In the NBA, rookies must adjust to opponents who are faster, stronger and more skilled than they have previously faced. They also deal with more pressure, huge crowds and sometimes harsh critics. It’s a coach’s job to get the most out of players by helping them adjust to the professional environment.

Anthony Bennett, 21, and Tristan Thompson, 23, of the Cleveland Cavaliers are examples of a recent surge in young Canadian basketball talent in the NBA. I interviewed Mr. Bennett and Mr. Thompson about their experience adjusting to the professional league in order to offer insights for business leaders on how to support and develop young talent.

Whether they’re transitioning from college basketball to the NBA – or college courses to an office environment – leaders should remember that entering the work force is a big transition for young people.

The young employees in your organization must adjust to a new organizational culture, work on a new schedule and learn how to deal with new demands, deadlines and responsibilities. It’s your job as a leader to help them through this transition so they can effectively apply their skills towards the organization’s goals.

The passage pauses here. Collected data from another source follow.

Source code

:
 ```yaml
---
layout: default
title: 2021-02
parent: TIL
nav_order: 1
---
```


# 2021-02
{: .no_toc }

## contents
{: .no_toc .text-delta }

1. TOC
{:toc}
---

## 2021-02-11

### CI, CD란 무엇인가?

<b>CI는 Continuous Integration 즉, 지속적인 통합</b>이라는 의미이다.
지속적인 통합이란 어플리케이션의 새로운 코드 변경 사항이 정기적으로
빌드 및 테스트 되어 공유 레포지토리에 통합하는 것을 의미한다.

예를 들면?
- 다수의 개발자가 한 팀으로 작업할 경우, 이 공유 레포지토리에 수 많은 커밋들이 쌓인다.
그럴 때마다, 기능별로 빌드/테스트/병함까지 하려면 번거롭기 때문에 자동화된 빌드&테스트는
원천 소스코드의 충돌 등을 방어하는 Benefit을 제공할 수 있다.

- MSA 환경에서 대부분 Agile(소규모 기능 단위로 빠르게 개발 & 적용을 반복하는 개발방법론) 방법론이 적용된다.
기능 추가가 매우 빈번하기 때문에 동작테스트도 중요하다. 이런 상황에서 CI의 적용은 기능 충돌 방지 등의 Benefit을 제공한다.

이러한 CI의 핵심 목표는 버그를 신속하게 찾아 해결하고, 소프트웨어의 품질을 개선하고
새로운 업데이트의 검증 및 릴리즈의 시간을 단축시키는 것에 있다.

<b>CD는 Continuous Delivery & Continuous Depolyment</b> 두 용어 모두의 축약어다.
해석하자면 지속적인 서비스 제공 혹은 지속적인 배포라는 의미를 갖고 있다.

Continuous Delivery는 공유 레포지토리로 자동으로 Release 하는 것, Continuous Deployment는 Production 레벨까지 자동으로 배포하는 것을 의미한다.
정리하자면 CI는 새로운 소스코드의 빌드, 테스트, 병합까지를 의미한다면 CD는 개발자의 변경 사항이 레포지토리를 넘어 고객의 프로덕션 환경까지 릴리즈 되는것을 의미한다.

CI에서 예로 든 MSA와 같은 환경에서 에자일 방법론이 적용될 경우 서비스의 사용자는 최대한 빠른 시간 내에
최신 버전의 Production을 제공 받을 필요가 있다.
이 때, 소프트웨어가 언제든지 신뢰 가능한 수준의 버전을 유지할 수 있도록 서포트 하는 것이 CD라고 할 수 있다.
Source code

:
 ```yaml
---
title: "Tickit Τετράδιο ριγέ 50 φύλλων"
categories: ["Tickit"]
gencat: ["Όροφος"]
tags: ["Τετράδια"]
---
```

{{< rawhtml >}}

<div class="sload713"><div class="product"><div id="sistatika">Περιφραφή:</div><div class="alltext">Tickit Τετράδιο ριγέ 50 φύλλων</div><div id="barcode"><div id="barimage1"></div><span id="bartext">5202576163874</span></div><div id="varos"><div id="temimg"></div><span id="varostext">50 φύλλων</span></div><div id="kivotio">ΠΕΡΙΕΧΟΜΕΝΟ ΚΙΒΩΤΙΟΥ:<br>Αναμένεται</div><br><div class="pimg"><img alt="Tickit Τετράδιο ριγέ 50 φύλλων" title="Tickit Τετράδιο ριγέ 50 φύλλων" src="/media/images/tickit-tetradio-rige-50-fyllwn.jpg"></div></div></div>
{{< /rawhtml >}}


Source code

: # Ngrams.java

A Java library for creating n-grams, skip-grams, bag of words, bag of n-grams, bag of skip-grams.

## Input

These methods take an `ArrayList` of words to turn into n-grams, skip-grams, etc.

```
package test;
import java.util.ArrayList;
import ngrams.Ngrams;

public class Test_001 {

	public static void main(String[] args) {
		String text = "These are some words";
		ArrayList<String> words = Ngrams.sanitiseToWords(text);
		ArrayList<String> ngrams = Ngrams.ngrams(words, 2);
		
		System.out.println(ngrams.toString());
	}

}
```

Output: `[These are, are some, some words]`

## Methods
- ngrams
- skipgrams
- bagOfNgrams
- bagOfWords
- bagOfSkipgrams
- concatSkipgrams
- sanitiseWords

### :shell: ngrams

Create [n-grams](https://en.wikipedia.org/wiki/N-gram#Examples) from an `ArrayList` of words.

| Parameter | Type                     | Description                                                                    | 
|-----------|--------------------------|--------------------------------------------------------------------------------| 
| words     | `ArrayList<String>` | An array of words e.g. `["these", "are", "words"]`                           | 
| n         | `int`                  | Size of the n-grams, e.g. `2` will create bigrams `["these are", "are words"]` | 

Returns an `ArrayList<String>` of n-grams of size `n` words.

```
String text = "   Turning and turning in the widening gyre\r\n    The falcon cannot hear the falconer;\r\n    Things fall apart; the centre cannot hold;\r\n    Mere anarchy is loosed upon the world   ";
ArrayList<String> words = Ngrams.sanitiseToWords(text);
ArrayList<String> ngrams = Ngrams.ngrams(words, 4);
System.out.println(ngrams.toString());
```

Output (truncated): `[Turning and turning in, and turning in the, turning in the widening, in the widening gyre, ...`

Below are some insights from the two young NBA players’ experiences on how organizations – and leaders within organizations – can help young employees transition to the work force:

The coach’s role:

Something as simple as where you set up a new employee’s workspace can make a difference. When you put young workers in areas where they can interact with experienced staff and take cues, you encourage mentorship relationships within your organization.

In his rookie year, Mr. Thompson’s locker was directly beside two-time NBA All-Star Antawn Jamison, which he says was a blessing.

“To watch him every day and see what he does and pick his brain…He did everything right. He came to practice on time. He stayed after practice. He did everything that a young player trying to figure this whole process out should do. I looked to him and modelled myself after that because whatever he did, it worked for him,” Mr. Thompson says.

The team’s role:

“I can seriously say that everybody on the team helped me out in some way. Whether it was giving me advice or helping me on my game or working out with me. I’m really appreciative of that,” says Mr. Bennett, reflecting on his rookie year.

Co-workers are the best resource for new employees to learn the ropes at your organization. It’s your job as a leader to create a culture where employees understand their duty to help new workers adjust and understand their role; it’s an important priority, not just something staff must do on top of their regular workload. Assign current employees to help new staff through the orientation process. If necessary, adjust deadlines and workloads during the transition period to allow ample time. This reinforces that training and developing new staff is an important focus.

“I always want to be there for the young guys. I had a great pro to reach out to so I want to be the same way, and I think that’s only right. That’s how you keep the game growing and that’s how you build a brotherhood within the league and the organization,” says Mr. Thompson.

The player’s role:

Both players say a strong work ethic is the best way to earn the respect of veterans.

“Work hard…put everything onto the court,” says Mr. Bennett.

“As long as you play hard every night and compete, that’s how you earn your stripes in the league,” says Mr. Thompson.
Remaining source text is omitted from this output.